The CIA, if the New York Times is accurate, built between 12 and 20 stations in Ukraine.
Well, that's a lot.
Ukraineine is big, but it's not that big.
I think it's about the size of Texas.
As far as you know, are they still there?
Are American intelligence still on the ground in Ukraine?
Well, of course, as far as the stations themselves, I think a number of them have been dismantled and moved, just as many of the biolabs were overrun and captured by the Russians.
I mean, this is one of the things that really changed public opinion in Russia and swung it decisively in favor of serious military action against Ukraine and potentially the West when they discovered that there were biolabs working on genetic engineering designed to develop poisonous weapons to kill Slavs.
You can imagine the outcome.
And the Russian general who went in and discovered this, along with the efforts to build a dirty bomb in and around Kharkov and other places, he was eventually assassinated by the Ukrainians.
But all of that information eventually reached the Russian public, and that stiffened resolve dramatically against Ukraine and the West.

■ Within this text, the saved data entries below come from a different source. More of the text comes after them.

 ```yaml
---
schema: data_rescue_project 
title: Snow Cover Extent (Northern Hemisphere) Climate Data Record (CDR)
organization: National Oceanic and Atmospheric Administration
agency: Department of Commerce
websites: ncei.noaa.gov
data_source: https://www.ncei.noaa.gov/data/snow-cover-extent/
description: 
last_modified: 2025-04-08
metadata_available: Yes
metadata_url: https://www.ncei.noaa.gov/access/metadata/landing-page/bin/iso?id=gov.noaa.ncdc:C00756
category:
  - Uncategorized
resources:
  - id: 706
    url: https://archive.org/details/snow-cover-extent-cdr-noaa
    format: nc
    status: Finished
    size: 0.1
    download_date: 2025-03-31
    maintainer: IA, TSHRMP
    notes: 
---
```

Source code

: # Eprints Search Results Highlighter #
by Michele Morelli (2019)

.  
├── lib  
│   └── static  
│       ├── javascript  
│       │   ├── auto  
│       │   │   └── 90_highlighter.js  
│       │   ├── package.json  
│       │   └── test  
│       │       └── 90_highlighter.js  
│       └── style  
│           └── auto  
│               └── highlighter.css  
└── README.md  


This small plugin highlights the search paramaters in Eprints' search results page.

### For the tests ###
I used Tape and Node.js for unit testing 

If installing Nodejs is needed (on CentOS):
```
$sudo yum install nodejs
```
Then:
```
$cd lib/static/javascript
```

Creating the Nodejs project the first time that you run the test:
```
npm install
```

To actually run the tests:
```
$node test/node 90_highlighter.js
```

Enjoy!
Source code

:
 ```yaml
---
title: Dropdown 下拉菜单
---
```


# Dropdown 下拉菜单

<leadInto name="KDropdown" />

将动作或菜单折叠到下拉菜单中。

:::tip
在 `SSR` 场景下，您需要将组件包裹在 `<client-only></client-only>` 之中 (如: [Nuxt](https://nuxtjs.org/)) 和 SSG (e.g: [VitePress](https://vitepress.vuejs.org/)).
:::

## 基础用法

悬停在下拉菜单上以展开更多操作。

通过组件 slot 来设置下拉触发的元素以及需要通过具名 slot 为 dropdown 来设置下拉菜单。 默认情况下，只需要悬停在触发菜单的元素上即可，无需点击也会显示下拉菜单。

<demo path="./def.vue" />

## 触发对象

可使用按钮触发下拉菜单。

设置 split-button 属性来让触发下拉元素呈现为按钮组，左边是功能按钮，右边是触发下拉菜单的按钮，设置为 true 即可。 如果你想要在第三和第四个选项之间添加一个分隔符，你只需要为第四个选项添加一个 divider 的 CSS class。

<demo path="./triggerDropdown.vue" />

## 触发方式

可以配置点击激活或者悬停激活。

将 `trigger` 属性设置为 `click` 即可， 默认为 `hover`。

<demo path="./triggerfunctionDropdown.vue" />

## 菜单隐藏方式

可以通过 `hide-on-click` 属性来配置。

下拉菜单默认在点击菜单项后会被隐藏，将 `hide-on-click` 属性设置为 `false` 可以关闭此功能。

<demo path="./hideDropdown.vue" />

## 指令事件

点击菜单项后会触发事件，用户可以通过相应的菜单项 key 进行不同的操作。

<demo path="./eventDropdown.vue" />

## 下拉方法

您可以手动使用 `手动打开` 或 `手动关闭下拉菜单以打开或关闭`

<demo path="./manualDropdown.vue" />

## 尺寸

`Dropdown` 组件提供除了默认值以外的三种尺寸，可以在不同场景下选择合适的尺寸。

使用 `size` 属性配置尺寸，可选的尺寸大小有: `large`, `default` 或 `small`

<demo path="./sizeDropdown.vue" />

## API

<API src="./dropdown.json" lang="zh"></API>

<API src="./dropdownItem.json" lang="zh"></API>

So I'm sure that many of those places have been moved or dismantled and they're much further west chris can you put up the truth social that the president published recently.
How do you explain this?
I won't read the whole thing because I'm not interested in his views of Joe Biden, which are well known.
This is President to Trump last week.
It's very hard, if not impossible, to win a war without attacking an invader's country.
It's like a great team in sports that has a fantastic defense, but is not allowed to play offense.
There is no chance of winning.
The same week that he published that, Colonel, he authorized, according to Ritter, these are not yet built, so they're not going to get there for a while if there's a Ukrainian military to receive them, but he authorized 3,000 E-RAM.s.
I'm not sure what that stands for, but they are missiles that can travel 280 miles.
What do you make of this behavior?
Well, first of all, let's go back to the statement where he talks about, you know, they weren't given what they needed to be victorious.
First of all, the most well-equipped army in NATO.
was the Ukrainian army that was preparing to attack Russia in February 2022.
They'd had enormous infusions of equipment, enormous personnel.
They were able to put about 800,000 people into the field.
This was the mobilized reserves plus the people that were part of the regular force.
So the notion that they didn't have what they needed to win is ridiculous.
The other thing is that Israeli general, a very brilliant man, once told me something that I think President Trump would benefit from, and that is, And if you lose the close fight, you lose the war.
Well, the truth is that attacking Russian civilians in Belgrade or Moscow or St. Petersburg isn't going to help Ukraine win anything.
If anything, it'll once again stiffen Russian resolve, enrage the Russian population, and make it much more likely that the Russians double down and march all the way to the Polish border.
So that's a very dumb idea.
The Ukrainians have lost the close fight.
They lost it.
couple of years ago and they have not been able to win it back.
That's why you have this 1.7 plus million number that's now come out publicly.
So the notion that what Trump is saying doesn't make any sense.
They've had more than any other army in NATO to fight this war, and it's failed miserably.
Now, some of that's our fault because our brilliant luminaries in uniform with stars on their shoulders in the U.S. Army and in the British Army have had a huge impact on their thinking and behavior.
And that includes Donahue, who encouraged them to execute an amphibious operation across the Niagara River that got hundreds of people killed and was an immense failure.
So naturally, we promoted him.
This is the same man that failed miserably in Afghanistan and staged that disaster on the way out of Kabul.
We don't seem to hold anybody accountable.
That's the biggest problem.
But right now, President Trump needs to understand that what he's written doesn't make any real sense.
How do you think what he has written and the authorization for the ERAMs is perceived in Moscow?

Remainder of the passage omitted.